Anyway, since I usually go “off-line” when I am with my family because there is so much to do (and my mom used to have bad Internet and an ancient PC) …I am now just getting back into the swing of things. And, since the blogging thing is new to me and I am challenged by my ability to store, edit, and upload photos for a significant blog; I have not posted anything in my virtual absence.
So here is just a quick thought about about my transition back home to Colorado, after 4 wonderful weeks with family that we only get to see every 6 to 9 to 12 months a year…

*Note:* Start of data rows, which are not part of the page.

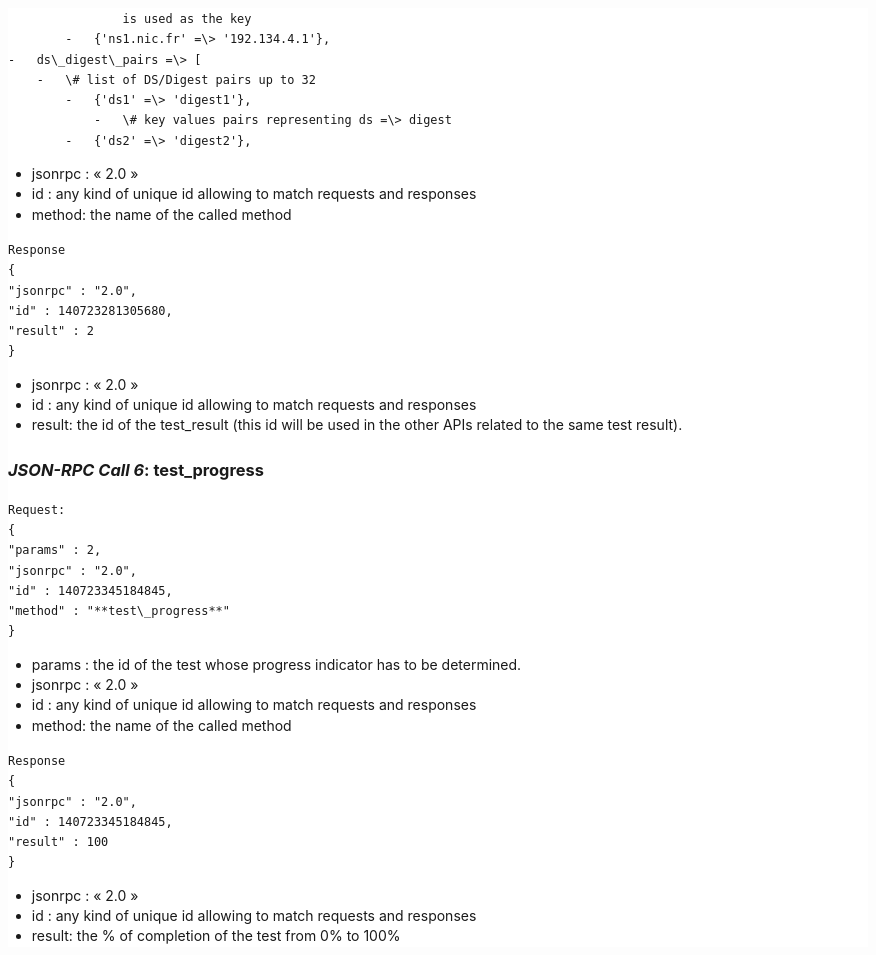                     is used as the key
            -   {'ns1.nic.fr' =\> '192.134.4.1'},
    -   ds\_digest\_pairs =\> [
        -   \# list of DS/Digest pairs up to 32
            -   {'ds1' =\> 'digest1'},
                -   \# key values pairs representing ds =\> digest
            -   {'ds2' =\> 'digest2'},

-   jsonrpc : « 2.0 »
-   id : any kind of unique id allowing to match requests and responses
-   method: the name of the called method

```
Response
{
"jsonrpc" : "2.0",
"id" : 140723281305680,
"result" : 2
}
```
-   jsonrpc : « 2.0 »
-   id : any kind of unique id allowing to match requests and responses
-   result: the id of the test\_result (this id will be used in the
    other APIs related to the same test result).

### *JSON-RPC Call 6*: test\_progress

```
Request:
{
"params" : 2,
"jsonrpc" : "2.0",
"id" : 140723345184845,
"method" : "**test\_progress**"
}
```

-   params : the id of the test whose progress indicator has to be
    determined.
-   jsonrpc : « 2.0 »
-   id : any kind of unique id allowing to match requests and responses
-   method: the name of the called method

```
Response
{
"jsonrpc" : "2.0",
"id" : 140723345184845,
"result" : 100
}
```

-   jsonrpc : « 2.0 »
-   id : any kind of unique id allowing to match requests and responses
-   result: the % of completion of the test from 0% to 100%
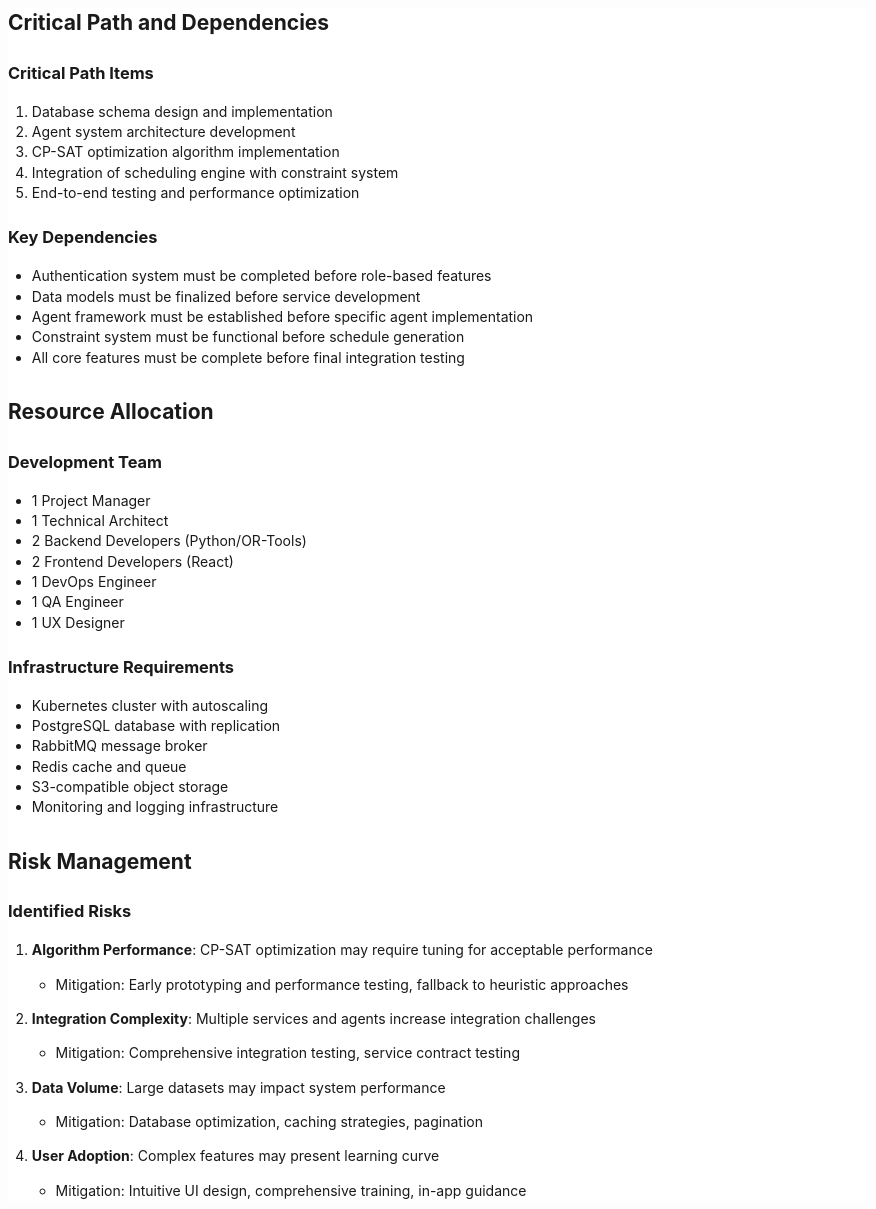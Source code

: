 ## Critical Path and Dependencies

### Critical Path Items
1. Database schema design and implementation
2. Agent system architecture development
3. CP-SAT optimization algorithm implementation
4. Integration of scheduling engine with constraint system
5. End-to-end testing and performance optimization

### Key Dependencies
- Authentication system must be completed before role-based features
- Data models must be finalized before service development
- Agent framework must be established before specific agent implementation
- Constraint system must be functional before schedule generation
- All core features must be complete before final integration testing

## Resource Allocation

### Development Team
- 1 Project Manager
- 1 Technical Architect
- 2 Backend Developers (Python/OR-Tools)
- 2 Frontend Developers (React)
- 1 DevOps Engineer
- 1 QA Engineer
- 1 UX Designer

### Infrastructure Requirements
- Kubernetes cluster with autoscaling
- PostgreSQL database with replication
- RabbitMQ message broker
- Redis cache and queue
- S3-compatible object storage
- Monitoring and logging infrastructure

## Risk Management

### Identified Risks
1. **Algorithm Performance**: CP-SAT optimization may require tuning for acceptable performance
   - Mitigation: Early prototyping and performance testing, fallback to heuristic approaches

2. **Integration Complexity**: Multiple services and agents increase integration challenges
   - Mitigation: Comprehensive integration testing, service contract testing

3. **Data Volume**: Large datasets may impact system performance
   - Mitigation: Database optimization, caching strategies, pagination

4. **User Adoption**: Complex features may present learning curve
   - Mitigation: Intuitive UI design, comprehensive training, in-app guidance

“In transition mode from Midwest to West – after 4 weeks in Ohio and one week on the road with a U Haul trailer and a toddler, I’m just settling back into a ‘summer routine’. But if God has taught me anything (i.e. disciplined me) it is: not to put too much emphasis on schedules and structure. I have more fun, experience life more, and learn more about Him when I just go with the flow – and listen to His direction for my day. So…transitioning geographically provides an opportunity to transition and transform spiritually, emotionally, and physically. I know my body is thankful for no humidity…now if I could just ‘transform’ those 7 lbs of fat I gained into muscle, that would be a great start to my Western Summer!”
So is transition a series of steps that we implement to feel more comfortable in our environment?
Or is it a state of being, where we allow our Creator to direct our ease into our environment?